La Fable 50, le Loup et le Mouton, est bien plaisante. Un loup décide de faire carême. Quarante jours sans manger de viande. Et voilà qu’il rencontre un mouton, gras et vigoureux, qui était tondu.
« Qu’est-ce que je vois là ? » dit-il
« c’est un mouton, me semble-t-il.
Si je n’avais pas fait le vœu
de ne manger aucune viande,
je me nourrirais à son flanc »
Et puis il réfléchit.
« Je puis bien le prendre pour un mouton,
je le mangerai comme si c’était un saumon ;
le saumon est meilleur au goût,
et il vaut aussi plus cher ».
Le raisonnement est impeccable. Puisque le saumon est meilleur que la viande de mouton et qu’il vaut plus cher, alors, pour respecter au mieux le jeûne qui consiste à se priver, il vaut mieux manger du mouton ! Mais la morale n’est pas dupe.

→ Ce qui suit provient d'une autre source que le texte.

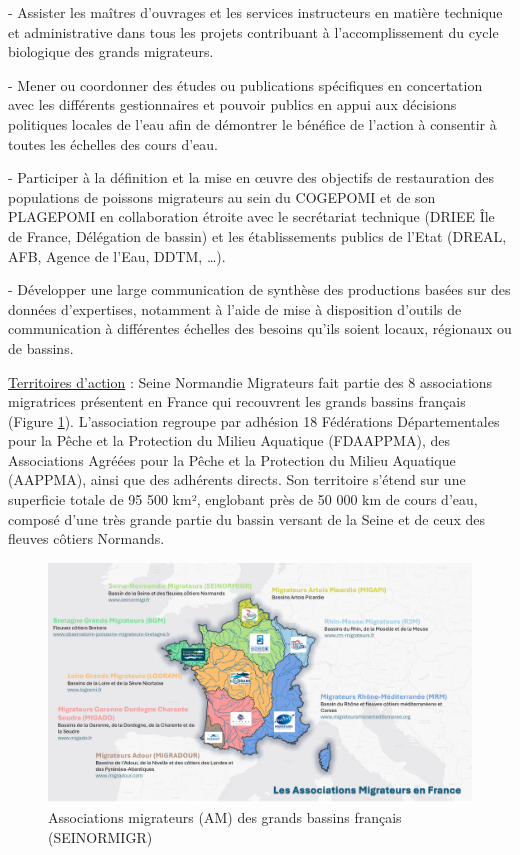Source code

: \documentclass[11pt,titlepage,twoside]{article}\usepackage[]{graphicx}\usepackage[table]{xcolor}
\begin{document}
-	Assister les maîtres d’ouvrages et les services instructeurs en matière technique et administrative dans tous les projets contribuant à l’accomplissement du cycle biologique des grands migrateurs.

-	Mener ou coordonner des études ou publications spécifiques en concertation avec les différents gestionnaires et pouvoir publics en appui aux décisions politiques locales de l’eau afin de démontrer le bénéfice de l’action à consentir à toutes les échelles des cours d’eau.

-	Participer à la définition et la mise en œuvre des objectifs de restauration des populations de poissons migrateurs au sein du COGEPOMI et de son PLAGEPOMI en collaboration étroite avec le secrétariat technique (DRIEE Île de France, Délégation de bassin) et les établissements publics de l’Etat (DREAL, AFB, Agence de l’Eau, DDTM, …).

-	Développer une large communication de synthèse des productions basées sur des données d’expertises, notamment à l’aide de mise à disposition d’outils de communication à différentes échelles des besoins qu’ils soient locaux, régionaux ou de bassins.
\vspace{0.5cm}

\underline{Territoires d’action} :  Seine Normandie Migrateurs fait partie des 8 associations migratrices présentent en France qui recouvrent les grands bassins français (Figure \ref{AM_National}). 
L’association regroupe par adhésion 18 Fédérations Départementales pour la Pêche et la Protection du Milieu Aquatique (FDAAPPMA), des Associations Agréées pour la Pêche et la Protection du Milieu Aquatique (AAPPMA), ainsi que des adhérents directs. 
Son territoire s’étend sur une superficie totale de 95 500 km², englobant près de 50 000 km de cours d’eau, composé d’une très grande partie du bassin versant de la Seine et de ceux des fleuves côtiers Normands. 

\vspace{0.5cm}

\begin{figure}[htpb]
\centering
\includegraphics[width=\textwidth]{AM_National.png}
\caption{Associations migrateurs (AM) des grands bassins français (SEINORMIGR)}
\label{AM_National}
\end{figure}
\end{document}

Jamais aucun glouton, homme ou femme,
ne résistera à sa gloutonnerie
pour respecter un vœu ou une promesse.
(traduction Brucker)
Les Fables « philosophiques ».
Et puis il y a un dernier groupe de fables qui n’ont plus grand-chose à voir avec ce genre. Dont les sources, dit Laïd, sont ce que l’on appelait les exempla, les parémies, les proverbes même, des textes de sagesse, conformément à la promesse faite par Marie dans son Prologue de présenter à la fois des fables de folie et des fables de philosophie. Les deux pouvant d’ailleurs être confondues :
Il n’y a pas de fable de folie
qui n’ait pas sa philosophie.
Personnellement j’ai troué ces fables qui n’en sont pas un peu décevantes. Car l’humour en est souvent absent. Il n’y en qu’une qui m’a vraiment frappé. Par sa complexité, sa psychologie.
Il s’agit de la Fable 72, L’Homme et le Serpent, avec laquelle je terminerai cette note.
Un paysan et une « serpente » ont fait une alliance. L’homme apporte tous les jours du lait au serpent qui lui donne en retour une pièce d’or. Quand la femme du paysan l’apprend, elle lui conseille de tuer le serpent et de s’emparer de tout son or (encore de la misogynie chez Marie, mais c’est l’air du temps). Le paysan prend sa hache mais rate son coup et fend une pierre. Le lendemain toutes ses brebis sont mortes et son fils aussi. Demande miséricorde au serpent, lui dit sa femme. Ce qu’il fait. On pourrait effectivement conclure un nouveau contrat, dit le serpent, mais je n’aurai plus jamais confiance en toi car je verrai tous les jours la trace de la hache sur la pierre et toi non plus, tu ne pourras jamais oublier ton enfant, quand tu regarderas son berceau. Voilà ce qu’il en coûte d’écouter une femme stupide, ajoute Laïd. Mais Brucker a une autre conclusion qui me paraît plus près de la vérité. Et plus proche de la personnalité de Marie. D’abord, dit-il, le thème majeur de cette fable, c’est l’importance de la confiance réciproque, un élément essentiel du système féodal dans lequel elle vit. Ensuite ce n’est pas la femme stupide qui compte ici, mais c’est le mauvais conseil. Le bon conseil est le premier devoir du vassal. On est toujours dans la féodalité.
Voilà. Ici nous quittons Marie de France. Définitivement. Avec grand regret en ce qui me concerne. Quel dommage qu’on n’en sache pas plus de sa vie. Mais, après tout, son œuvre n’est-elle pas suffisante ? Ces Fables et ses Lais ? Moi, je le crois. J’y vois une personnalité rayonnante, curieuse, intelligente, sensible. Et cela me plaît.